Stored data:
————————

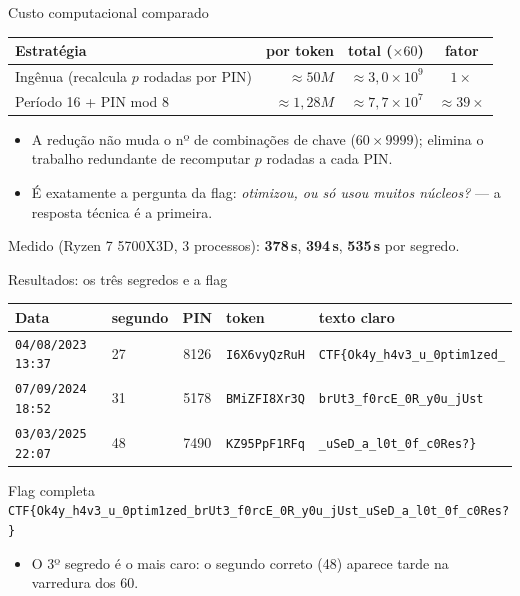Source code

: \documentclass[aspectratio=169]{beamer}
\begin{document}
\begin{frame}{Custo computacional comparado}
  \begin{center}
  \begin{tabular}{@{}l r r c@{}}
    Estratégia & por token & total ($\times60$) & fator\\
    \hline
    Ingênua (recalcula $p$ rodadas por PIN) & $\approx 50M$ & $\approx 3{,}0\times10^{9}$ & $1\times$\\
    Período 16 + PIN mod 8 & $\approx 1{,}28M$ & $\approx 7{,}7\times10^{7}$ & \alert{$\approx 39\times$}\\
  \end{tabular}
  \end{center}
  \vspace{0.5em}
  \begin{itemize}
    \item A redução \alert{não} muda o nº de combinações de chave
          ($60\times9999$); elimina o \alert{trabalho redundante} de recomputar
          $p$ rodadas a cada PIN.
    \item É exatamente a pergunta da flag: \emph{otimizou, ou só usou muitos
          núcleos?} --- a resposta técnica é a primeira.
  \end{itemize}
  \begin{center}
    {\small Medido (Ryzen 7 5700X3D, 3 processos): \textbf{378\,s}, \textbf{394\,s},
    \textbf{535\,s} por segredo.}
  \end{center}
\end{frame}

\begin{frame}{Resultados: os três segredos e a flag}
  \begin{center}
  \begin{tabular}{@{}l l c l l@{}}
    Data & segundo & PIN & token & texto claro\\
    \hline
    \texttt{04/08/2023 13:37} & 27 & 8126 & \texttt{I6X6vyQzRuH} & \texttt{CTF\{Ok4y\_h4v3\_u\_0ptim1zed\_}\\
    \texttt{07/09/2024 18:52} & 31 & 5178 & \texttt{BMiZFI8Xr3Q} & \texttt{brUt3\_f0rcE\_0R\_y0u\_jUst}\\
    \texttt{03/03/2025 22:07} & 48 & 7490 & \texttt{KZ95PpF1RFq} & \texttt{\_uSeD\_a\_l0t\_0f\_c0Res?\}}\\
  \end{tabular}
  \end{center}
  \vspace{0.4em}
  \begin{block}{Flag completa}
    \texttt{CTF\{Ok4y\_h4v3\_u\_0ptim1zed\_brUt3\_f0rcE\_0R\_y0u\_jUst\_uSeD\_a\_l0t\_0f\_c0Res?\}}
  \end{block}
  \begin{itemize}
    \item O 3º segredo é o mais caro: o segundo correto (48) aparece tarde na
          varredura dos 60.
  \end{itemize}
\end{frame}
\end{document}
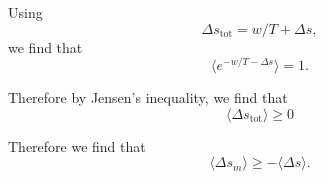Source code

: \documentclass[12pt]{article}
\begin{document}
Using 
\begin{equation}
\Delta s_{\text{tot}}= w/T + \Delta s, 
\end{equation}
we find that
\begin{equation}
\langle e^{- w/T - \Delta s}\rangle = 1 .
\end{equation}

Therefore by Jensen's inequality, we find that 
\begin{equation}
\langle  \Delta s_{\text{tot}} \rangle \geq 0 
\end{equation}

Therefore we find that
\begin{equation}
\langle  \Delta s_m \rangle \geq  - \langle \Delta s \rangle  . 
\end{equation}






\end{document}
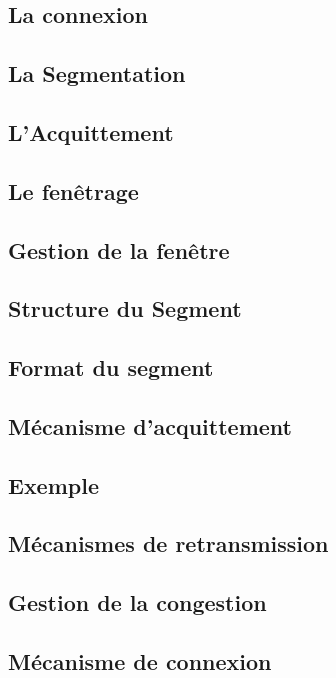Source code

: \documentclass[12pt]{article}
\begin{document}
\subsection{La connexion}


\subsection{La Segmentation}


\subsection{L’Acquittement}


\subsection{Le fenêtrage}


\subsection{Gestion de la fenêtre}


\subsection{Structure du Segment}


\subsection{Format du segment}

\subsection{Mécanisme d’acquittement}


\subsection{Exemple}


\subsection{Mécanismes de retransmission}


\subsection{Gestion de la congestion}


\subsection{Mécanisme de connexion}
\end{document}

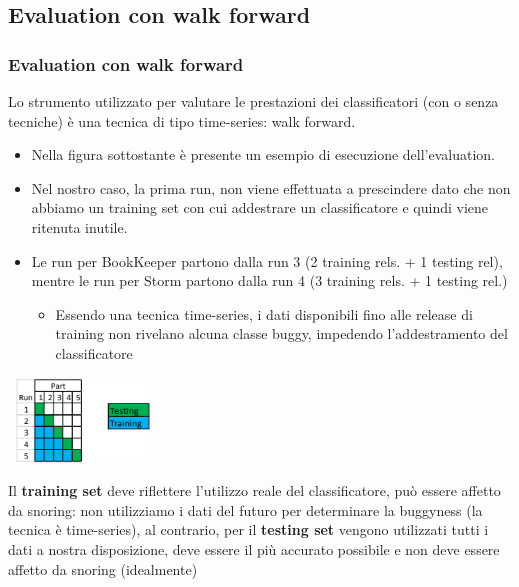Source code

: \documentclass{beamer}
\begin{document}
\subsection{Evaluation con walk forward}
\begin{frame}
	\frametitle{Evaluation con walk forward}
	
	\fontsize{9pt}{10pt}\selectfont
	
	Lo strumento utilizzato per valutare le prestazioni dei classificatori (con o senza tecniche) è
	una tecnica di tipo time-series: walk forward.
	
	\begin{itemize}
		\item Nella figura sottostante è presente un esempio di esecuzione dell'evaluation.
	
		\item Nel nostro caso, la prima run, non viene effettuata a prescindere dato che non abbiamo un training set con cui addestrare
		un classificatore e quindi viene ritenuta inutile.
		\item Le run per BookKeeper partono dalla run 3 
		(2 training rels. + 1 testing rel), 
		mentre le run per Storm partono dalla run 4 (3 training rels.  + 1 testing rel.)
		\begin{itemize}
			\item Essendo una tecnica time-series, i dati disponibili fino alle release di training non rivelano
			alcuna classe buggy, impedendo l'addestramento del classificatore
		\end{itemize}
	\end{itemize}
	
	\begin{center}
	\includegraphics[width=4cm, height=2.25cm]{walkforward}
	\end{center}
	
	\fontsize{8pt}{10pt}\selectfont
	
	Il \textbf{training set} deve riflettere l'utilizzo reale del classificatore, 
	può essere affetto da snoring: non utilizziamo i dati del futuro per determinare 
	la buggyness (la tecnica è time-series), al contrario, per il \textbf{testing set}
	vengono utilizzati tutti i dati a nostra disposizione, deve essere
	il più accurato possibile e non deve essere affetto da snoring (idealmente)
\end{frame}
\end{document}
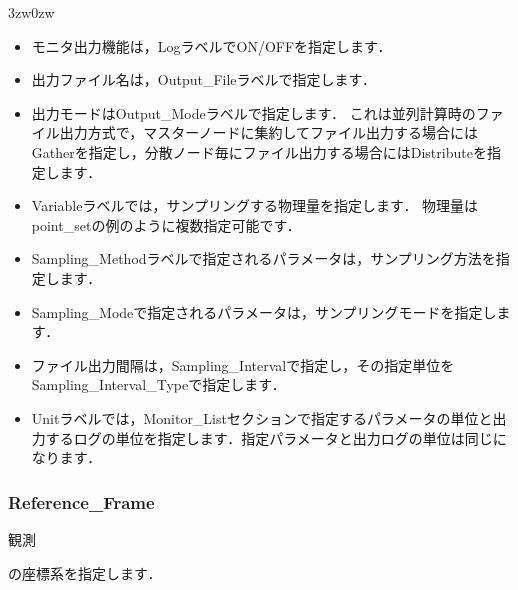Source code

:\begin{indentation}{3zw}{0zw}
\begin{itemize}
\item モニタ出力機能は，LogラベルでON/OFFを指定します．
\item 出力ファイル名は，Output\_Fileラベルで指定します．
\item 出力モードはOutput\_Modeラベルで指定します．
これは並列計算時のファイル出力方式で，マスターノードに集約してファイル出力する場合にはGatherを指定し，分散ノード毎にファイル出力する場合にはDistributeを指定します．
\item Variableラベルでは，サンプリングする物理量を指定します．
物理量はpoint\_setの例のように複数指定可能です．
\item Sampling\_Methodラベルで指定されるパラメータは，サンプリング方法を指定します．
\item Sampling\_Modeで指定されるパラメータは，サンプリングモードを指定します．
\item ファイル出力間隔は，Sampling\_Intervalで指定し，その指定単位をSampling\_Interval\_Typeで指定します．
\item Unitラベルでは，Monitor\_Listセクションで指定するパラメータの単位と出力するログの単位を指定します．指定パラメータと出力ログの単位は同じになります．
\end{itemize}

\end{indentation}




\pagebreak
\subsubsection{Reference\_Frame}

\hypertarget{tgt:reference_frame}{観測}の座標系を指定します．

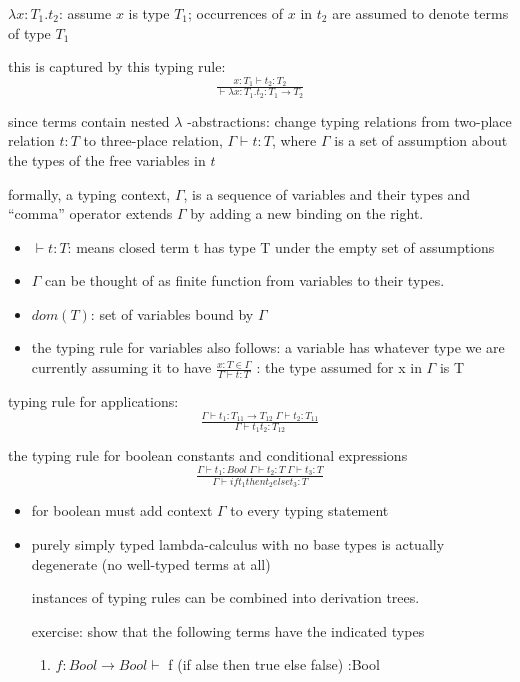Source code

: \documentclass[11pt]{article}
\begin{document}
\(\lambda x:T_1. t_2\): assume \(x\) is type \(T_1\); occurrences of \(x\) in \(t_2\) are assumed to denote terms of type \(T_1\)

this is captured by this typing rule:
\begin{equation}
\tfrac{x:T_1 \vdash t_2 : T_2}{\vdash \lambda x:T_1.t_2 : T_1 \rightarrow T_2 }
\end{equation}

since terms contain nested \(\lambda\) -abstractions: change typing relations from two-place relation \(t : T\) to three-place relation, \(\Gamma \vdash t : T\), where \(\Gamma\) is a set of assumption about the types of the free variables in \(t\)

formally, a typing context, \(\Gamma\), is a sequence of variables and their types and ``comma'' operator extends $\Gamma$ by adding a new binding on the right.

\begin{itemize}
\item \(\vdash t : T\): means closed term t has type T under the empty set of assumptions
\item \(\Gamma\) can be thought of as finite function from variables to their types.
\item \(dom(T)\): set of variables bound by \(\Gamma\)
\item the typing rule for variables also follows: a variable has whatever type we are currently assuming it to have
\(\tfrac{x:T \in \Gamma}{\Gamma \vdash t : T}\) : the type assumed for x in \(\Gamma\) is T
\end{itemize}

typing rule for applications:
\begin{equation}
\tfrac{\Gamma \vdash t_1 : T_{11} \rightarrow T_{12} \; \Gamma \vdash t_2 : T_11}{\Gamma \vdash t_1 t_2 : T_12}
\end{equation}


the typing rule for boolean constants and conditional expressions
\begin{equation}
\tfrac{\Gamma \vdash t_1 : Bool \; \Gamma \vdash t_2 : T \; \Gamma \vdash t_3 : T}{\Gamma \vdash if t_1 then t_2 else t_3 : T}
\end{equation}

\begin{itemize}
\item for boolean must add context \(\Gamma\) to every typing statement

\item purely simply typed lambda-calculus with no base types is actually degenerate (no well-typed terms at all)

instances of typing rules can be combined into derivation trees.

exercise: show that the following terms have the indicated types
\begin{enumerate}
\item \(f: Bool \rightarrow Bool \vdash\) f (if alse then true else false) :Bool
\end{enumerate}
\end{itemize}
\end{document}
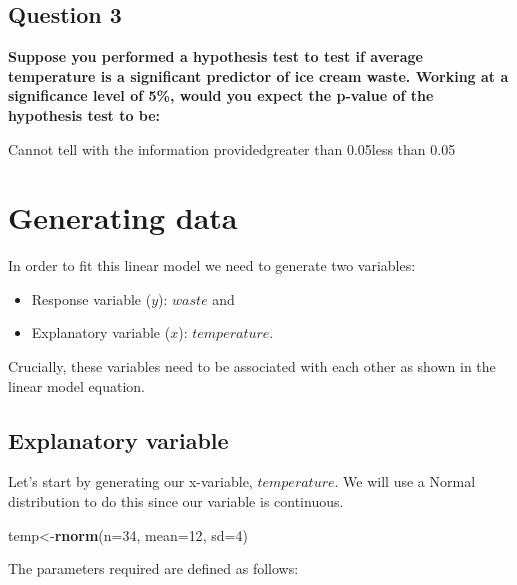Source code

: \documentclass[
]{book}
\newenvironment{Shaded}{\begin{snugshade}}{\end{snugshade}}
\newcommand{\DataTypeTok}[1]{\textcolor[rgb]{0.13,0.29,0.53}{#1}}
\newcommand{\DecValTok}[1]{\textcolor[rgb]{0.00,0.00,0.81}{#1}}
\newcommand{\KeywordTok}[1]{\textcolor[rgb]{0.13,0.29,0.53}{\textbf{#1}}}
\newcommand{\NormalTok}[1]{#1}
\providecommand{\tightlist}{%
  \setlength{\itemsep}{0pt}\setlength{\parskip}{0pt}}
\begin{document}
\hypertarget{question-3}{%
\subsection*{Question 3}\label{question-3}}

\textbf{Suppose you performed a hypothesis test to test if average temperature is a significant predictor of ice cream waste. Working at a significance level of 5\%, would you expect the p-value of the hypothesis test to be:}

Cannot tell with the information providedgreater than 0.05less than 0.05

\hypertarget{generating-data}{%
\section{Generating data}\label{generating-data}}

In order to fit this linear model we need to generate two variables:

\begin{itemize}
\tightlist
\item
  Response variable (\(y\)): \(waste\) and
\item
  Explanatory variable (\(x\)): \(temperature\).
\end{itemize}

Crucially, these variables need to be associated with each other as shown in the linear model equation.

\hypertarget{explanatory-variable}{%
\subsection{Explanatory variable}\label{explanatory-variable}}

Let's start by generating our x-variable, \(temperature\). We will use a Normal distribution to do this since our variable is continuous.

\begin{Shaded}
\begin{Highlighting}[]
\NormalTok{temp<-}\KeywordTok{rnorm}\NormalTok{(}\DataTypeTok{n=}\DecValTok{34}\NormalTok{, }\DataTypeTok{mean=}\DecValTok{12}\NormalTok{, }\DataTypeTok{sd=}\DecValTok{4}\NormalTok{)}
\end{Highlighting}
\end{Shaded}

The parameters required are defined as follows:
\end{document}
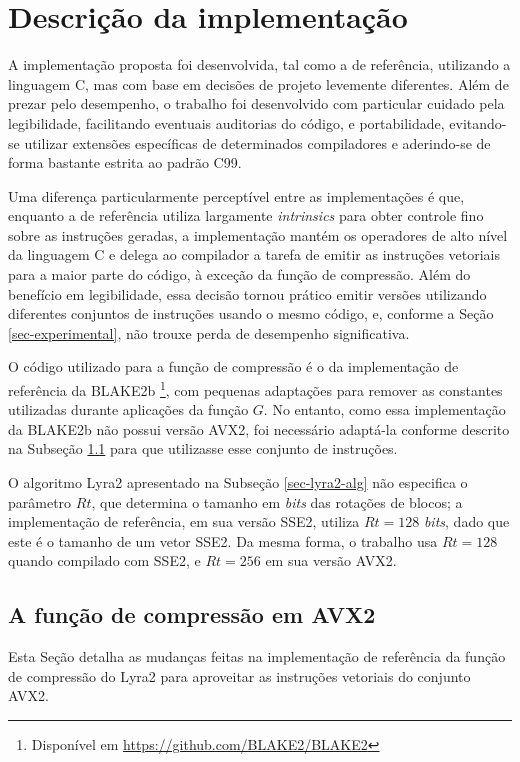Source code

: \documentclass{article}
\begin{document}
\section{Descrição da implementação}

A implementação proposta foi desenvolvida, tal como a de referência, utilizando
a linguagem C, mas com base em decisões de projeto levemente diferentes. Além
de prezar pelo desempenho, o trabalho foi desenvolvido com particular cuidado
pela legibilidade, facilitando eventuais auditorias do código, e portabilidade,
evitando-se utilizar extensões específicas de determinados compiladores e
aderindo-se de forma bastante estrita ao padrão C99.

Uma diferença particularmente perceptível entre as implementações é que,
enquanto a de referência utiliza largamente \emph{intrinsics} para obter
controle fino sobre as instruções geradas, a implementação mantém os
operadores de alto nível da linguagem C e delega ao compilador a tarefa
de emitir as instruções vetoriais para a maior parte do código, à
exceção da função de compressão. Além do benefício em legibilidade, essa
decisão tornou prático emitir versões utilizando diferentes conjuntos de
instruções usando o mesmo código, e, conforme a Seção
\ref{sec-experimental}, não trouxe perda de desempenho significativa.

O código utilizado para a função de compressão é o da implementação de
referência da BLAKE2b \footnote{Disponível em
  \url{https://github.com/BLAKE2/BLAKE2}}, com pequenas adaptações para
remover as constantes utilizadas durante aplicações da função $G$. No
entanto, como essa implementação da BLAKE2b não possui versão AVX2, foi
necessário adaptá-la conforme descrito na Subseção \ref{sec-compression-fn-avx2}
para que utilizasse esse conjunto de instruções.

O algoritmo Lyra2 apresentado na Subseção \ref{sec-lyra2-alg} não
especifica o parâmetro $Rt$, que determina o tamanho em \emph{bits} das
rotações de blocos; a implementação de referência, em sua versão SSE2,
utiliza $Rt = 128$ \emph{bits}, dado que este é o tamanho de um vetor SSE2.
Da mesma forma, o trabalho usa $Rt = 128$ quando compilado com
SSE2, e $Rt = 256$ em sua versão AVX2.

\subsection{A função de compressão em AVX2 }\label{sec-compression-fn-avx2}

Esta Seção detalha as mudanças feitas na implementação de referência da
função de compressão do Lyra2 para aproveitar as instruções vetoriais do
conjunto AVX2.
\end{document}
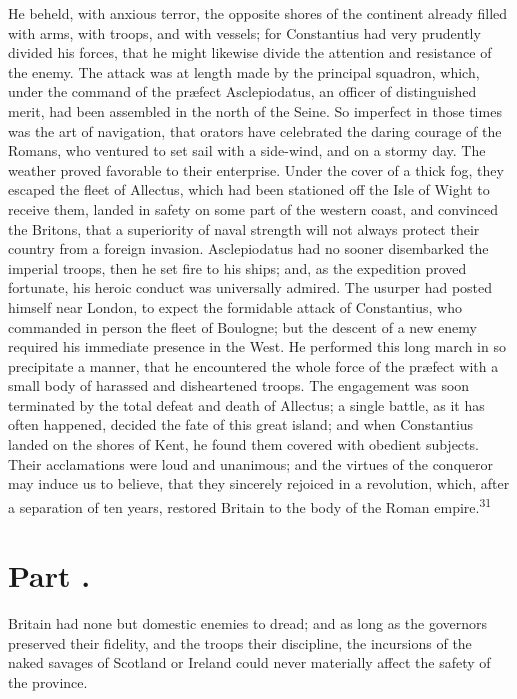 He beheld, with anxious terror, the opposite shores of the
continent already filled with arms, with troops, and with
vessels; for Constantius had very prudently divided his forces,
that he might likewise divide the attention and resistance of the
enemy. The attack was at length made by the principal squadron,
which, under the command of the præfect Asclepiodatus, an officer
of distinguished merit, had been assembled in the north of the
Seine. So imperfect in those times was the art of navigation,
that orators have celebrated the daring courage of the Romans,
who ventured to set sail with a side-wind, and on a stormy day.
The weather proved favorable to their enterprise. Under the cover
of a thick fog, they escaped the fleet of Allectus, which had
been stationed off the Isle of Wight to receive them, landed in
safety on some part of the western coast, and convinced the
Britons, that a superiority of naval strength will not always
protect their country from a foreign invasion. Asclepiodatus had
no sooner disembarked the imperial troops, then he set fire to
his ships; and, as the expedition proved fortunate, his heroic
conduct was universally admired. The usurper had posted himself
near London, to expect the formidable attack of Constantius, who
commanded in person the fleet of Boulogne; but the descent of a
new enemy required his immediate presence in the West. He
performed this long march in so precipitate a manner, that he
encountered the whole force of the præfect with a small body of
harassed and disheartened troops. The engagement was soon
terminated by the total defeat and death of Allectus; a single
battle, as it has often happened, decided the fate of this great
island; and when Constantius landed on the shores of Kent, he
found them covered with obedient subjects. Their acclamations
were loud and unanimous; and the virtues of the conqueror may
induce us to believe, that they sincerely rejoiced in a
revolution, which, after a separation of ten years, restored
Britain to the body of the Roman empire.\textsuperscript{31}


\section{Part \thesection.}

Britain had none but domestic enemies to dread; and as long as
the governors preserved their fidelity, and the troops their
discipline, the incursions of the naked savages of Scotland or
Ireland could never materially affect the safety of the province.

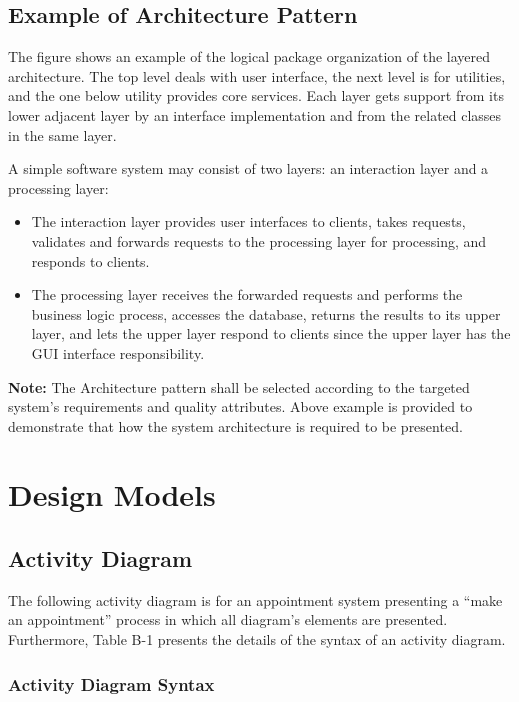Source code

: \documentclass[12pt,a4paper]{report}
\begin{document}
\section{Example of Architecture Pattern}

The figure shows an example of the logical package organization of the layered architecture. The top level deals with user interface, the next level is for utilities, and the one below utility provides core services. Each layer gets support from its lower adjacent layer by an interface implementation and from the related classes in the same layer.

A simple software system may consist of two layers: an interaction layer and a processing layer:

\begin{itemize}
    \item The interaction layer provides user interfaces to clients, takes requests, validates and forwards requests to the processing layer for processing, and responds to clients.
    \item The processing layer receives the forwarded requests and performs the business logic process, accesses the database, returns the results to its upper layer, and lets the upper layer respond to clients since the upper layer has the GUI interface responsibility.
\end{itemize}

\textbf{Note:} The Architecture pattern shall be selected according to the targeted system's requirements and quality attributes. Above example is provided to demonstrate that how the system architecture is required to be presented.

\chapter{Design Models}

\section{Activity Diagram}

The following activity diagram is for an appointment system presenting a ``make an appointment'' process in which all diagram's elements are presented. Furthermore, Table B-1 presents the details of the syntax of an activity diagram.

\subsection*{Activity Diagram Syntax}
\end{document}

————————

WHAT IS BEING ASKED: Which lines of the entries above contain the string "affetto"? Copy each one.

RESPONSE BOX:
	può essere affetto da snoring: non utilizziamo i dati del futuro per determinare 
	il più accurato possibile e non deve essere affetto da snoring (idealmente)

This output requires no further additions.